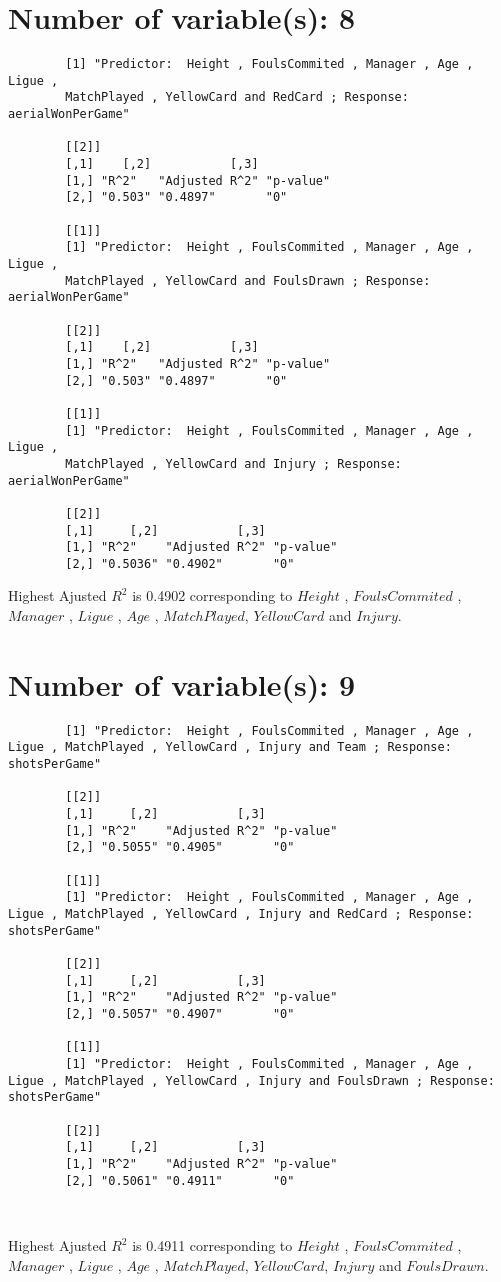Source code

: \documentclass[12pt]{article}
\begin{document}
	\section{Number of variable(s): 8}
	\begin{verbatim}
		[1] "Predictor:  Height , FoulsCommited , Manager , Age , Ligue , 
		MatchPlayed , YellowCard and RedCard ; Response:  aerialWonPerGame"
		
		[[2]]
		[,1]    [,2]           [,3]     
		[1,] "R^2"   "Adjusted R^2" "p-value"
		[2,] "0.503" "0.4897"       "0"      
		
		[[1]]
		[1] "Predictor:  Height , FoulsCommited , Manager , Age , Ligue , 
		MatchPlayed , YellowCard and FoulsDrawn ; Response:  aerialWonPerGame"
		
		[[2]]
		[,1]    [,2]           [,3]     
		[1,] "R^2"   "Adjusted R^2" "p-value"
		[2,] "0.503" "0.4897"       "0"      
		
		[[1]]
		[1] "Predictor:  Height , FoulsCommited , Manager , Age , Ligue , 
		MatchPlayed , YellowCard and Injury ; Response:  aerialWonPerGame"
		
		[[2]]
		[,1]     [,2]           [,3]     
		[1,] "R^2"    "Adjusted R^2" "p-value"
		[2,] "0.5036" "0.4902"       "0"    
	\end{verbatim}
		Highest Ajusted $ R^2 $ is 0.4902 corresponding to $Height$ , $FoulsCommited$ , $Manager$ , $Ligue$ , $Age$ , 
		$ MatchPlayed $, $ YellowCard $ and $ Injury $.
	
	\section{Number of variable(s): 9}
	\begin{verbatim}
		[1] "Predictor:  Height , FoulsCommited , Manager , Age , Ligue , MatchPlayed , YellowCard , Injury and Team ; Response:  shotsPerGame"
		
		[[2]]
		[,1]     [,2]           [,3]     
		[1,] "R^2"    "Adjusted R^2" "p-value"
		[2,] "0.5055" "0.4905"       "0"      
		
		[[1]]
		[1] "Predictor:  Height , FoulsCommited , Manager , Age , Ligue , MatchPlayed , YellowCard , Injury and RedCard ; Response:  shotsPerGame"
		
		[[2]]
		[,1]     [,2]           [,3]     
		[1,] "R^2"    "Adjusted R^2" "p-value"
		[2,] "0.5057" "0.4907"       "0"      
		
		[[1]]
		[1] "Predictor:  Height , FoulsCommited , Manager , Age , Ligue , MatchPlayed , YellowCard , Injury and FoulsDrawn ; Response:  shotsPerGame"
		
		[[2]]
		[,1]     [,2]           [,3]     
		[1,] "R^2"    "Adjusted R^2" "p-value"
		[2,] "0.5061" "0.4911"       "0"      
		
		
	\end{verbatim}
		Highest Ajusted $ R^2 $ is 0.4911 corresponding to $Height$ , $FoulsCommited$ , $Manager$ , $Ligue$ , $Age$ , 
		$ MatchPlayed $, $ YellowCard $, $ Injury $ and $ FoulsDrawn $.
	
\end{document}
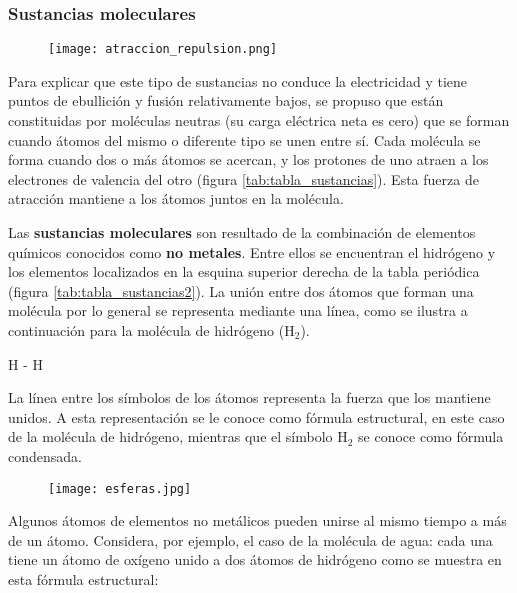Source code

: \subsubsection{Sustancias moleculares}

\begin{figure}[H]
    \centering
    \texttt{[image: atraccion\_repulsion.png]}
    \label{fig:atraccion_repulsion}
\end{figure}

Para explicar que este tipo de sustancias no conduce la electricidad y tiene puntos de
ebullición y fusión relativamente bajos, se propuso que están constituidas por moléculas
neutras (su carga eléctrica neta es cero) que se forman cuando átomos del mismo o diferente
tipo se unen entre sí. Cada molécula se forma cuando dos o más átomos se acercan, y los
protones de uno atraen a los electrones de valencia del otro (figura \ref{tab:tabla_sustancias}). Esta fuerza
de atracción mantiene a los átomos juntos en la molécula.

Las \textbf{sustancias moleculares} son resultado de la combinación de elementos químicos conocidos
como \textbf{no metales}. Entre ellos se encuentran el hidrógeno y los elementos localizados en la
esquina superior derecha de la tabla periódica (figura \ref{tab:tabla_sustancias2}).
La unión entre dos átomos que forman una molécula por lo general se representa mediante
una línea, como se ilustra a continuación para la molécula de hidrógeno (H$_2$).

\begin{center}
    H - H
\end{center}

La línea entre los símbolos de los átomos representa la fuerza que los mantiene unidos.
A esta representación se le conoce como fórmula estructural, en este caso de la molécula
de hidrógeno, mientras que el símbolo H$_2$ se conoce como fórmula condensada.

\begin{figure}[H]
    \centering
    \texttt{[image: esferas.jpg]}
    \label{fig:esferas}
\end{figure}

Algunos átomos de elementos no metálicos pueden unirse al mismo tiempo a más de un átomo.
Considera, por ejemplo, el caso de la molécula de agua: cada una tiene un átomo de oxígeno
unido a dos átomos de hidrógeno como se muestra en esta fórmula estructural:


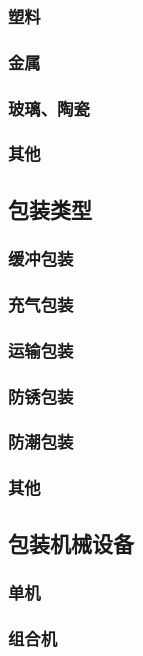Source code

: \documentclass[UTF8]{../../ApplicationUniverse}
\begin{document}
        \subsubsection{塑料}
        \subsubsection{金属}
        \subsubsection{玻璃、陶瓷}
        \subsubsection{其他}
    \subsection{包装类型}
        \subsubsection{缓冲包装}
        \subsubsection{充气包装}
        \subsubsection{运输包装}
        \subsubsection{防锈包装}
        \subsubsection{防潮包装}
        \subsubsection{其他}
    \subsection{包装机械设备}
        \subsubsection{单机}
        \subsubsection{组合机}
\end{document}

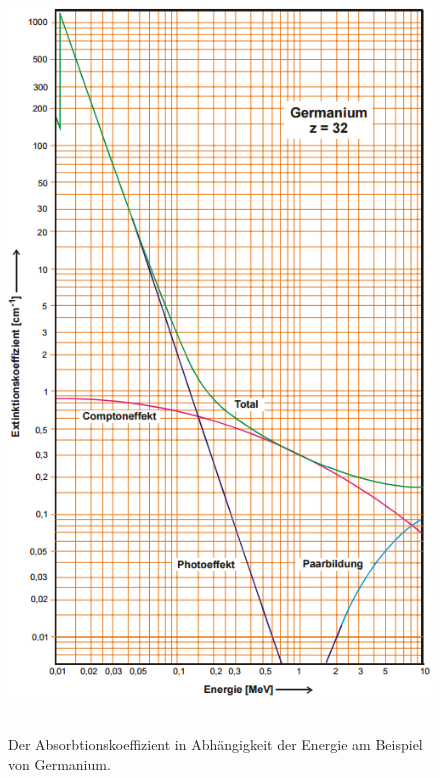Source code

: \begin{figure}[H]
	\centering
	\includegraphics[height=20cm]{picture/Absorbtionskoeffizient.PNG}
	\caption{Der Absorbtionskoeffizient in Abhängigkeit der Energie am Beispiel von Germanium. \cite[7]{sample}}
	\label{fig:Absorbtionskoeffizient}
\end{figure}


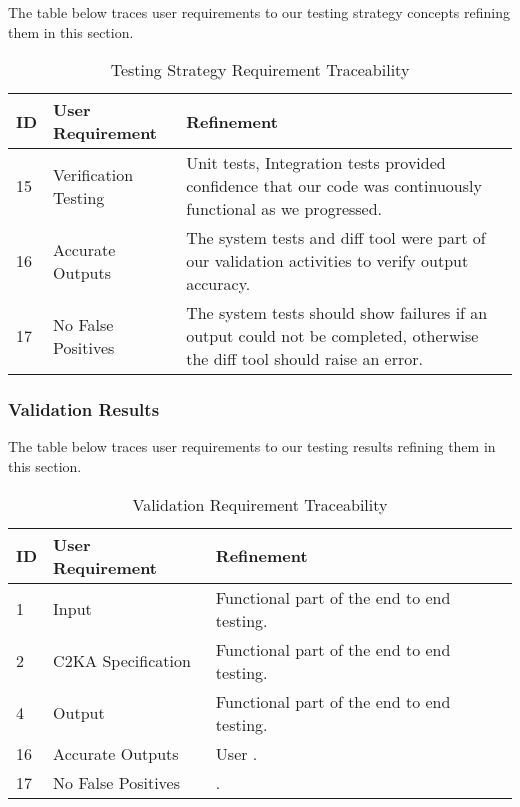 
The table below traces user requirements to our testing strategy concepts refining them in this section.
\begin{table}[htbp]
    \centering
    \caption{Testing Strategy Requirement Traceability}\label{tab:test-strat-table}
    \begin{tabularx}{\textwidth}{| l | l | X |}
        \hline
        \textbf{ID} & \textbf{User Requirement} & \textbf{Refinement} \\
        \hline
        15 & Verification Testing & Unit tests, Integration tests provided confidence that our code was continuously functional as we progressed. \\ \hline
        16 & Accurate Outputs & The system tests and diff tool were part of our validation activities to verify output accuracy. \\ \hline
        17 & No False Positives & The system tests should show failures if an output could not be completed, otherwise the diff tool should raise an error. \\ \hline
    \end{tabularx}
\end{table}
\newpage
\subsubsection{Validation Results}\label{subsubsec:test-validation}

The table below traces user requirements to our testing results refining them in this section.
\begin{table}[htbp]
    \centering
    \caption{Validation Requirement Traceability}\label{tab:test-res-table}
    \begin{tabularx}{\textwidth}{| l | l | X |}
        \hline
        \textbf{ID} & \textbf{User Requirement} & \textbf{Refinement} \\
        \hline
        1 & Input & Functional part of the end to end testing. \\ \hline
        2 & C2KA Specification & Functional part of the end to end testing.\\ \hline
        4 & Output & Functional part of the end to end testing.\\ \hline
        16 & Accurate Outputs & User . \\ \hline %
        17 & No False Positives & . \\ \hline %
    \end{tabularx}
\end{table}

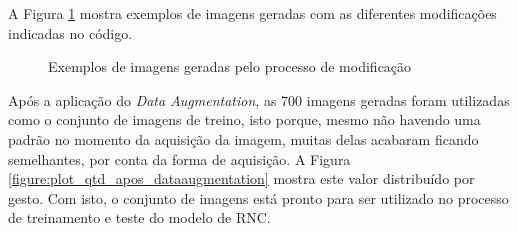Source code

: \par A Figura \ref{figure:gestos_gerados_no_pipeline} mostra exemplos de imagens geradas com as diferentes modificações indicadas no código.

\begin{figure}[H]%
    \centering
    \caption{Exemplos de imagens geradas pelo processo de modificação}
    \qquad
    \qquad
    \qquad
    \label{figure:gestos_gerados_no_pipeline}
\end{figure}

\par Após a aplicação do \textit{Data Augmentation}, as 700 imagens geradas foram utilizadas como o conjunto de imagens de treino, isto porque, mesmo não havendo uma padrão no momento da aquisição da imagem, muitas delas acabaram ficando semelhantes, por conta da forma de aquisição. A Figura \ref{figure:plot_qtd_apos_dataaugmentation} mostra este valor distribuído por gesto. Com isto, o conjunto de imagens está pronto para ser utilizado no processo de treinamento e teste do modelo de RNC.

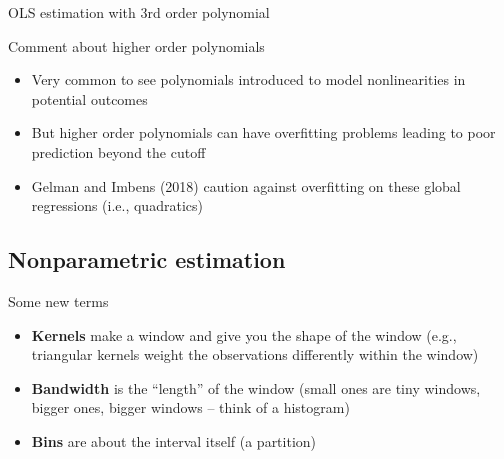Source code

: \documentclass{beamer}
\begin{document}
\begin{frame}{OLS estimation with 3rd order polynomial}
	
	\begin{figure}
	\end{figure}

	
\end{frame}

\begin{frame}{Comment about higher order polynomials}

\begin{itemize}
\item Very common to see polynomials introduced to model nonlinearities in potential outcomes
\item But higher order polynomials can have overfitting problems leading to poor prediction beyond the cutoff 
\item Gelman and Imbens (2018) caution against overfitting on these global regressions (i.e., quadratics) 
\end{itemize}

\end{frame}


\subsection{Nonparametric estimation}

\begin{frame}{Some new terms}

\begin{itemize}

\item \textbf{Kernels} make a window and give you the shape of the window (e.g., triangular kernels weight the observations differently within the window)
\item \textbf{Bandwidth} is the ``length'' of the window (small ones are tiny windows, bigger ones, bigger windows -- think of a histogram)
\item \textbf{Bins} are about the interval itself (a partition)

\end{itemize}

\end{frame}
\end{document}
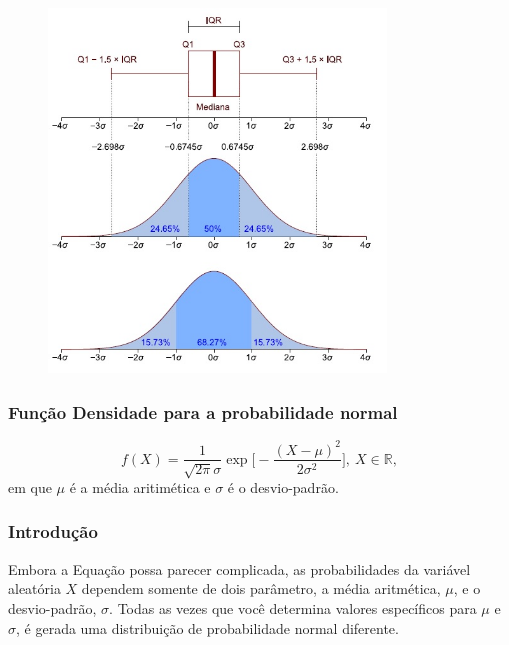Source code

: \documentclass[14pt,aspectratio=1610]{beamer}
\begin{document}
\begin{frame}{}
\frametitle{}
\begin{figure}[H]
    \centering
    \includegraphics[height=0.6\textwidth, width=0.8\textwidth]{Amplitude_interquartil}
  \end{figure}
\end{frame}

\begin{frame}{}
\frametitle{Função Densidade para a probabilidade normal}
\begin{block}{}
\justifying
\begin{equation}
f(X)=\dfrac{1}{\sqrt{2\pi}\sigma}\exp{\Biggl[-\dfrac{(X-\mu)^{2}}{2\sigma^{2}}\Biggl]},\ X\in  \mathds{R},
\end{equation}
em que $\mu$ é a média aritimética e $\sigma$ é o desvio-padrão.
\end{block}
\end{frame}

\begin{frame}{}
\frametitle{Introdução}
\begin{block}{}
\justifying
Embora a Equação possa parecer complicada, as probabilidades da variável aleatória $X$ dependem somente de dois parâmetro, a média aritmética, $\mu$, e o desvio-padrão, $\sigma$. Todas as vezes que você determina valores específicos para $\mu$ e $\sigma$, é gerada uma distribuição de probabilidade normal diferente.
\end{block}
\end{frame}
\end{document}
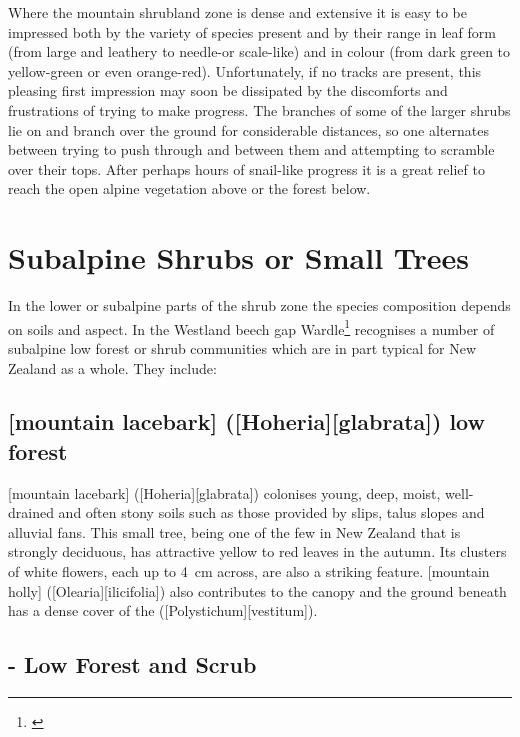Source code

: Where the mountain shrubland zone is dense and extensive it is easy to be impressed both by the variety of species present and by their range in leaf form (from large and leathery to needle-or scale-like) and in colour (from dark green to yellow-green or even orange-red).
Unfortunately, if no tracks are present, this pleasing first impression may soon be dissipated by the discomforts and frustrations of trying to make progress.
The branches of some of the larger shrubs lie on and branch over the ground for considerable distances, so one alternates between trying to push through and between them and attempting to scramble over their tops.
After perhaps hours of snail-like progress it is a great relief to reach the open alpine vegetation above or the forest below.

\section{Subalpine Shrubs or Small Trees}

In the lower or subalpine parts of the shrub zone the species composition depends on soils and aspect.
In the Westland beech gap Wardle\footnote{\cite{wardle1977plant}} recognises a number of subalpine low forest or shrub communities which are in part typical for New Zealand as a whole.
They include:

\subsection[Mountain Lacebark (\emph{Hoheria glabrata}) low forest]{[mountain lacebark] ([Hoheria][glabrata]) low forest}

[mountain lacebark] ([Hoheria][glabrata]) colonises young, deep, moist, well-drained and often stony soils such as those provided by slips, talus slopes and alluvial fans.
This small tree, being one of the few in New Zealand that is strongly deciduous, has attractive yellow to red leaves in the autumn.
Its clusters of white flowers, each up to \SI{4}{\centi\metre} across, are also a striking feature. [mountain holly] ([Olearia][ilicifolia]) also contributes to the canopy and the ground beneath has a dense cover of the  ([Polystichum][vestitum]).

\subsection[\emph{Dracophyllum}-\emph{Olearia} Low Forest and Scrub]{- Low Forest and Scrub}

++++++++++

→ Problem to solve: Scan the records for the word "mostra". Copy each line where it turns up.

→ Answer below:
: \par A Figura \ref{figure:gestos_gerados_no_pipeline} mostra exemplos de imagens geradas com as diferentes modificações indicadas no código.
\par Após a aplicação do \textit{Data Augmentation}, as 700 imagens geradas foram utilizadas como o conjunto de imagens de treino, isto porque, mesmo não havendo uma padrão no momento da aquisição da imagem, muitas delas acabaram ficando semelhantes, por conta da forma de aquisição. A Figura \ref{figure:plot_qtd_apos_dataaugmentation} mostra este valor distribuído por gesto. Com isto, o conjunto de imagens está pronto para ser utilizado no processo de treinamento e teste do modelo de RNC.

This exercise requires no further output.